The Way Beyond Epic Siege and Storm

Okay, so I was (am) way too excited when I (just) did my pre-release post to talk rationally about Siege and Storm but I spazzed out for a while and now I will take a breath and try to write a real post.

The ARC for this book appeared at my work just when I'd given up hope that we would get one. I was having a bad day and I saw it and I screamed. Literally screamed. I scared everyone in the room.

I regret nothing.

Initially I started it telling myself that I got to read it as a prize for getting other things done. I've been slacking on some things and decided that I would get to read a chapter after I finished doing some things. This worked for a short time. Then I got angry and I started sulking. Then I said screw it, and I sat down and read the whole thing.

So many spoilers ahead!
OH DEAR...

It's so good. So, so good. I know a lot of book series that suffer in the second one. This is definitely not one of those. Leigh Bardugo keeps up the fascinating darkness that she establishes in Shadow and Bone. This book only builds on the story that was set up in Shadow. The characters grew naturally and the plot was engrossing.

There is something so organic about how the civilians of Ravka ended up dividing. The Sun Cult, the Grisha who defect to follow the Darkling, the ones who stay. It all makes so much sense. It all falls perfectly.

I also love, love, love the idea of Sankta Ilya and the amplifiers. That there are three and what the power of the second does to Alina. Plus, I bought Hebel Design's beautiful Morozova's collar and I can't wait to see if she does the fetter too. I'll buy it. But I never really considered that there would be more amplifiers and I really enjoy the fact that I got to be surprised by this book.

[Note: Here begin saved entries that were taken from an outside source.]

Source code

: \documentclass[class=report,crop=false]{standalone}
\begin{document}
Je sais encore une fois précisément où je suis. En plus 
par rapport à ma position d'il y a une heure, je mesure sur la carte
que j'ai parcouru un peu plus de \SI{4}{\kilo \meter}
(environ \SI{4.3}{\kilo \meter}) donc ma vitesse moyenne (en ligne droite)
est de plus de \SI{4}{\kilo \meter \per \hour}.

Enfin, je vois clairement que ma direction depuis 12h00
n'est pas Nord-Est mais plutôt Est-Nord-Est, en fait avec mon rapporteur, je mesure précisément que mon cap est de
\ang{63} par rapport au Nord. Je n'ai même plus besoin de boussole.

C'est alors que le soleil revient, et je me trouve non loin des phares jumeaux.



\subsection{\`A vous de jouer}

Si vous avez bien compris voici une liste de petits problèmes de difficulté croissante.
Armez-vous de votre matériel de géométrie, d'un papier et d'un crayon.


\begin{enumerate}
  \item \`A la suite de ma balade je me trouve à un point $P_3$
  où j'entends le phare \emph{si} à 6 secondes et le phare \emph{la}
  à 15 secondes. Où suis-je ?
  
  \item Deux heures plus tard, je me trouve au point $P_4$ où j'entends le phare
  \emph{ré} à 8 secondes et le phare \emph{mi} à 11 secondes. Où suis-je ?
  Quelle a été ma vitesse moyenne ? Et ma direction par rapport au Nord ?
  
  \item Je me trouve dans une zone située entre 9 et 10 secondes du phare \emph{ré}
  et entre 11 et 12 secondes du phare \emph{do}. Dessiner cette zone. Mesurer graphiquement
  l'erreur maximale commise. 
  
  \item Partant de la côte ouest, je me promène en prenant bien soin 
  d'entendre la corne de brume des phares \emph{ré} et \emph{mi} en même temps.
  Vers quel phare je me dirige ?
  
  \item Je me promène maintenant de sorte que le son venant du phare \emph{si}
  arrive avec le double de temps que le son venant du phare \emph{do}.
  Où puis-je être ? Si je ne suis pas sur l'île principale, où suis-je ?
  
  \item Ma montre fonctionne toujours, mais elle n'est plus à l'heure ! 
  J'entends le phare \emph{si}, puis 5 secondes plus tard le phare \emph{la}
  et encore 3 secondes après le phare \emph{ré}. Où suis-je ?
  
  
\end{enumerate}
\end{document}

Alina is completely brilliant in this book. She is so broken up and you can sort of feel how tainted she is by the power of the fetter. Throughout the entire book she is constantly reacting in this terrible dark way and then being disgusted by herself. I wrote before that I was startled to realize she didn't have as much character as some others but she's really fleshed out in this book. In all of the best ways. She's sarcastic and confused and broken and so torn and damaged. She has no idea what she's becoming and how much of it might be madness and how much of it is power or the Darkling. I loved her so much in this book.

Mal. Mal's growth is so fascinating in this book because he's expanded around Alina expanding in this weird way. He grows in response to her growth. He responds to her in such a volatile way. They somehow grow together and apart simultaneously. It's like they grow apart because Alina is the center of Mal's world and his purpose but he doesn't realize how grounded he keeps her. She needs him and he is so afraid that he'll become expendable to her that he tries to make himself so. I really liked that no matter how much he wanted to be free of the palace he could never quite bring himself to want to be free of her. It's a sort of cage, which makes me a little sad for him but something about it is so wonderful. I am still waiting to find out what kind of power he has because the hints continue to appear.

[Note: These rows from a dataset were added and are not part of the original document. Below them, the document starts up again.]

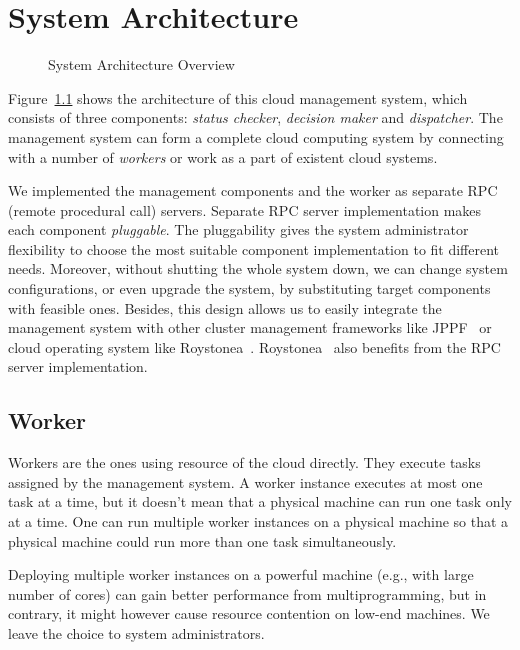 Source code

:\chapter{System Architecture}


\begin{figure}
  \centering
  
  \caption{System Architecture Overview}
  \label{fig:archi-overview}
\end{figure}

Figure~\ref{fig:archi-overview} shows the architecture of this cloud
management system, which consists of three components: \emph{status
checker}, \emph{decision maker} and \emph{dispatcher}.  The management
system can form a complete cloud computing system by connecting with a
number of \emph{workers} or work as a part of existent cloud systems.

We implemented the management components and the worker as separate RPC
(remote procedural call) servers.  Separate RPC server implementation
makes each component \emph{pluggable}.  The pluggability gives the
system administrator flexibility to choose the most suitable component
implementation to fit different needs.  Moreover, without shutting the
whole system down, we can change system configurations, or even upgrade
the system,  by substituting target components with feasible ones.
Besides, this design allows us to easily integrate the management system
with other cluster management frameworks like JPPF~\cite{cite:JPPF} or
cloud operating system like Roystonea~\cite{cite:roystonea}.
Roystonea~\cite{cite:roystonea} also benefits from the RPC server
implementation.



\section{Worker}

Workers are the ones using resource of the cloud directly.  They execute
tasks assigned by the management system.  A worker instance executes at
most one task at a time, but it doesn't mean that a physical machine can
run one task only at a time.  One can run multiple worker instances on a
physical machine so that a physical machine could run more than one task
simultaneously.	 

Deploying multiple worker instances on a powerful machine (e.g., with
large number of cores) can gain better performance from
multiprogramming, but in contrary, it might however cause resource
contention on low-end machines.  We leave the choice to system
administrators.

Nikolai made me laugh but I, like Mal, liked him better as Sturmhond. I know they're the same people but Princely Nikolai irks me. Alina raises a good point in that Nikolai is too charming. And Nikolai really does seem different once he gets back to the palace. What I do think is interesting is that his internal fight parallels Alina's. They both think that they have pure motives for what they're doing but they're never really sure. I just liked him better when we weren't sure who he was working for.


I just don't see the appeal of the Darkling. And I'm a bit bitter that he beat out Mal in the Crush Tournament.

As odd as this sounds I was really impressed by the devastation in this book. So many authors are afraid to end a book on a note like this. It was oddly refreshing to read a book where the protagonist didn't win the battle. Alina's army is ripped apart. They're slaughtered and destroyed. The people who escape are battered and damaged and lucky to have made it as far as they did. Alina is broken at the end but determined.

I have so much love for the final show down between Alina and the Darkling. So much love. I loved how she tapped into his power. I loved that  I legitimately thought it was going to end with her leaving with him, as a sacrifice. I am glad it didn't but I love that I didn't know what was going to happen. I'm so glad it didn't end with Alina and Mal being separated. There's something about Alina's despair at still being alive in the end that is heart breaking because we know that she has so much fight in her. She goes from wanting to stay alive for herself, to staying alive for Mal, to staying alive for her country, to wanting to die for her country, to just wanting to die. It's a terrible but so well done transition.

Also, Tamar and Tolya are just so badass. I mean, really. They're awesome.

Obviously, overall, I give Siege and Storm a rating of: Beyond Epic.

I cannot wait until the third. I love how unpredictable this series is and how carefully involved in its own mythology it is. I'm continually impressed by everything that Leigh Bardugo can do. If you haven't picked this series up, you really should do it now. It's breath-taking.